Nitekim, 6100 sayılı HMK"nun 33. maddesi ve 04.06.1958 gün ve 15/6 sayılı YİBK"na göre, olayları izah taraflara, kanunları resen uygulamak ve dolayısıyla hukuki nitelendirmede bulunmak hakime ait bir görevdir. Hakimin hukuki nitelendirmede bulunma görevine ilişkin muhtelif kararlar mevcuttur. (YHGK 11.4.2007, E. 2007/12-179, K. 2007/198), (YHGK 19.1.1974; YHGK 1.5.1991)
Buna göre, davacı dava dilekçesinde; kendisi için 150,00 TL yoksulluk nafakası, müşterek çocukların her biri için 150 şer TL iştirak nafakasının davalıdan tahsilini talep etmiş, mahkemece hükmün 1 numaralı bendinde yardım nafakası şeklinde karar verilmiştir. Mahkemece, talep yardım nafakası olarak isimlendirilmiştir. Eldeki davada talep edilen nafaka, dava dilekçesinin içeriğine göre, tedbir nafakasının tahsiline ilişkindir. Mahkemece nafaka türünün yanlış nitelendirmesi talebin esasını değiştirmez. O halde, mahkemece; davanın tedbir nafakası olarak nitelendirilmesi gerekirken, yardım nafakası olarak nitelendirilmesi ve yazılı şekilde hüküm tesis edilmiş olması kabul şekli bakımından doğru görülmemiştir.
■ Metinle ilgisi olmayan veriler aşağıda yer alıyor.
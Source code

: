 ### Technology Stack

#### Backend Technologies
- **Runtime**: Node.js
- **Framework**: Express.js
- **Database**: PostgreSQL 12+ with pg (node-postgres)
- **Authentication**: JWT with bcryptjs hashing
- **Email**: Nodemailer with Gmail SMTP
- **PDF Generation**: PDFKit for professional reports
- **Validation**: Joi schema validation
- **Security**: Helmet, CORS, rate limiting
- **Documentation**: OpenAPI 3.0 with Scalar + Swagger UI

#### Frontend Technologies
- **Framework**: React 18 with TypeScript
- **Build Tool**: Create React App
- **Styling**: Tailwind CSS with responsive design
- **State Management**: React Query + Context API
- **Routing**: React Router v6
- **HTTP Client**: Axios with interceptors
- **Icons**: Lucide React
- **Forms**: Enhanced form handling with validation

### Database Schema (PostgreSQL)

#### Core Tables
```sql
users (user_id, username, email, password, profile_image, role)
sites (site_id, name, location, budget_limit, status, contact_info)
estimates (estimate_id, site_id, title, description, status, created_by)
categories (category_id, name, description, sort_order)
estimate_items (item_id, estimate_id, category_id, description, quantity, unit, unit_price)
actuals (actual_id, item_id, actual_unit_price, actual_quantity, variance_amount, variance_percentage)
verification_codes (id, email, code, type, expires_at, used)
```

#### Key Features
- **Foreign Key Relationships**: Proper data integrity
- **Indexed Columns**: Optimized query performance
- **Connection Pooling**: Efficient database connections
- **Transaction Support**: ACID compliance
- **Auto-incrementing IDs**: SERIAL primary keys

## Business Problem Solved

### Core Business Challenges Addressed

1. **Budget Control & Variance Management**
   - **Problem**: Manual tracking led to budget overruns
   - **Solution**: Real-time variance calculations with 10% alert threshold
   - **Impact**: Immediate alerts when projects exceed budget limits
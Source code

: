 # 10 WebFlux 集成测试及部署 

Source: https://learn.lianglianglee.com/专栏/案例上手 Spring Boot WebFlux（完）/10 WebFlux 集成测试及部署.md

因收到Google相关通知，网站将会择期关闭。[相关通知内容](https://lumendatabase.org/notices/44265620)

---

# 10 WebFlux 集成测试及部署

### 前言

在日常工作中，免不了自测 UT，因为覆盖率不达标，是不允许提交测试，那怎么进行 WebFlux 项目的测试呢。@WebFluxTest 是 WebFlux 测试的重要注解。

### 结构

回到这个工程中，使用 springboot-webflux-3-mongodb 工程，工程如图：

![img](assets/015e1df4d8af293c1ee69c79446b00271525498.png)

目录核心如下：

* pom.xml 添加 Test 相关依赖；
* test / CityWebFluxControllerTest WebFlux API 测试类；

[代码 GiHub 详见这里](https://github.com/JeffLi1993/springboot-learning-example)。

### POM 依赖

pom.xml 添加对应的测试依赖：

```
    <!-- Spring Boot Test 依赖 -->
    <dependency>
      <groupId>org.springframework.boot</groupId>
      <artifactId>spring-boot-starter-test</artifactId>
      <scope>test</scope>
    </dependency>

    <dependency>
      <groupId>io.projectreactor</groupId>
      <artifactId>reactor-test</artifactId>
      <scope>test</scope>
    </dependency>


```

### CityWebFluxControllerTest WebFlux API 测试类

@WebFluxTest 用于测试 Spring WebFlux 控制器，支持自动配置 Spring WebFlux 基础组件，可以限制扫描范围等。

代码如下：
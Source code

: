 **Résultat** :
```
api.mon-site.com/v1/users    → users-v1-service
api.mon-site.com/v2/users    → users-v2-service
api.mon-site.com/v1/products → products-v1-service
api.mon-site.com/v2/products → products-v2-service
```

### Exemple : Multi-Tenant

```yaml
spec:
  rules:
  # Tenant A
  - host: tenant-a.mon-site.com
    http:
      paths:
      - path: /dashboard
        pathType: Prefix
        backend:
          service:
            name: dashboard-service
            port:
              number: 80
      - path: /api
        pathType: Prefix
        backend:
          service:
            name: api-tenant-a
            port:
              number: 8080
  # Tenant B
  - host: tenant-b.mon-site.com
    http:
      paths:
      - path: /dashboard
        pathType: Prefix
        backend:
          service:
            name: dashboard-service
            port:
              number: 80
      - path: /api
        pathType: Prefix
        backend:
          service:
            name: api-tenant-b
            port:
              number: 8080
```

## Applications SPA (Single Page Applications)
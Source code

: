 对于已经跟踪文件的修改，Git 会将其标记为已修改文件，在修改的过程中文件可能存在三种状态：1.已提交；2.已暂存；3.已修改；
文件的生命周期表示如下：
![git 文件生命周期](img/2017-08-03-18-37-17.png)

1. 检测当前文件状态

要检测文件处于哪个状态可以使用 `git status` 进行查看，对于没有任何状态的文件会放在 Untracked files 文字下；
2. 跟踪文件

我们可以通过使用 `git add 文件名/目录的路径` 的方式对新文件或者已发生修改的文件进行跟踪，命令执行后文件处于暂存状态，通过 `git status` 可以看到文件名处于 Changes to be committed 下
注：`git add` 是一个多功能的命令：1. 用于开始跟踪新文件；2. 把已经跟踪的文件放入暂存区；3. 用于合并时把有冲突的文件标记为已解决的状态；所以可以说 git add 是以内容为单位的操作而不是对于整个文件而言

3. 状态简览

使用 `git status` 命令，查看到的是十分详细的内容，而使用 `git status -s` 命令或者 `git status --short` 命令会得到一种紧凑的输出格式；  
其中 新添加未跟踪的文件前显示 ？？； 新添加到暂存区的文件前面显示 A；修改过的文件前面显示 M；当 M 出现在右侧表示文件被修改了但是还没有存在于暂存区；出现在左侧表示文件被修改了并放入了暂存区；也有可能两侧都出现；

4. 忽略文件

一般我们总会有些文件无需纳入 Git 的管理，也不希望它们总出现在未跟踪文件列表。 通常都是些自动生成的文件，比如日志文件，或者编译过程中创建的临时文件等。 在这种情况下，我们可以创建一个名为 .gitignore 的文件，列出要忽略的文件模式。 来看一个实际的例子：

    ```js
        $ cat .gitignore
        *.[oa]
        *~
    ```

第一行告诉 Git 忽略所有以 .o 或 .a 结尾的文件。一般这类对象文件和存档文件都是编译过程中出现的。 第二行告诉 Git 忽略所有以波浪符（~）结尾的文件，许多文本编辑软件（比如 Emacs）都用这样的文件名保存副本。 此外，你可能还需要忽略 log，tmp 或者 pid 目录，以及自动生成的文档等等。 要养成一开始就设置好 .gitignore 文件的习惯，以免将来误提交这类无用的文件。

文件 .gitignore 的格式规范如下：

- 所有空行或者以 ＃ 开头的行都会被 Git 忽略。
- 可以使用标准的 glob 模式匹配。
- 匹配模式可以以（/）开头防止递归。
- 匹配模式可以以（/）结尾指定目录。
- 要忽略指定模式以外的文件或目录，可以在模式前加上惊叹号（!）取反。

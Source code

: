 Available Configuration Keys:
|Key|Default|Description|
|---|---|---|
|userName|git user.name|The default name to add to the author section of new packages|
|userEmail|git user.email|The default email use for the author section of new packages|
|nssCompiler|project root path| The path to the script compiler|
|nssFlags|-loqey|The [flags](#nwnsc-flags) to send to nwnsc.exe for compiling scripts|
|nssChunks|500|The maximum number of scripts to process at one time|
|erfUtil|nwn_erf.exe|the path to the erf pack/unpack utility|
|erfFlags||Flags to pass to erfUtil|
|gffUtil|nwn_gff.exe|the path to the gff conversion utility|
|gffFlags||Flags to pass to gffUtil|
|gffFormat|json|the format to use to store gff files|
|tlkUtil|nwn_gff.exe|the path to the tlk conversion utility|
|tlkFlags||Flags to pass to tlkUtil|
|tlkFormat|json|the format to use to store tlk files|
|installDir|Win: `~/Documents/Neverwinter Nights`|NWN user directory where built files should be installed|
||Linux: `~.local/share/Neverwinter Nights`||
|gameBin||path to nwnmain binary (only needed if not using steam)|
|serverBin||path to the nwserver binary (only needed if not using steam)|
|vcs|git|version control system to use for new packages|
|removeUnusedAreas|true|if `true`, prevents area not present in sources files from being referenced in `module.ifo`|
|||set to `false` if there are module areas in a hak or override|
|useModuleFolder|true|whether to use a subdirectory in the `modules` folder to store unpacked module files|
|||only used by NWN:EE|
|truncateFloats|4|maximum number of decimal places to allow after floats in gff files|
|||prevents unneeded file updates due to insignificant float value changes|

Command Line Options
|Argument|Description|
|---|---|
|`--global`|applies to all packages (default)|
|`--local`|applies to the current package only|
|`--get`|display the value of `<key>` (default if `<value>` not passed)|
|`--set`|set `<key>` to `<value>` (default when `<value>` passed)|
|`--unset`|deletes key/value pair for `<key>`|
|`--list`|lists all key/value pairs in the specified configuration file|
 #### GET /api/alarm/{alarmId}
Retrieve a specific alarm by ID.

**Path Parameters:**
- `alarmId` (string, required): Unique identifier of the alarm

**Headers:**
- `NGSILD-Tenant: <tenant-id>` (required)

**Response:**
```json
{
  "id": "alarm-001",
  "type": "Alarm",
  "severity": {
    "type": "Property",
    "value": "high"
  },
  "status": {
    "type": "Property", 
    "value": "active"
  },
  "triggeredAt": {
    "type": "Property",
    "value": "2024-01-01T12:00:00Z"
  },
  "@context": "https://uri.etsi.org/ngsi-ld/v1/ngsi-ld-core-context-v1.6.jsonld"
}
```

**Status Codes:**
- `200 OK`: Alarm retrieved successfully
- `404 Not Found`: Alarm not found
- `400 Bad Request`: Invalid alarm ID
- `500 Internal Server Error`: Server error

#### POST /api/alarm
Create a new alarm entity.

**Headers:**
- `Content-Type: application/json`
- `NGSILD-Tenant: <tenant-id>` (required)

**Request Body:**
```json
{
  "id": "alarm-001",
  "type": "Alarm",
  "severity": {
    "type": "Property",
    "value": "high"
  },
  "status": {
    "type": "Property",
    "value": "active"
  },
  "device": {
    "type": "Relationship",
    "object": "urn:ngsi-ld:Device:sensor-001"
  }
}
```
SONUÇ; Yukarıda açıklanan nedenlerle hükmün davacı yararına BOZULMASINA ve peşin alınan temyiz harcının istek halinde temyiz edene iadesine, 6100 sayılı HMK"nun geçici madde 3 atfıyla 1086 sayılı HUMK"nun 440. maddesi gereğince karar düzeltme yolu kapalı olmak üzere, 22.05.2017 gününde oybirliğiyle karar verildi.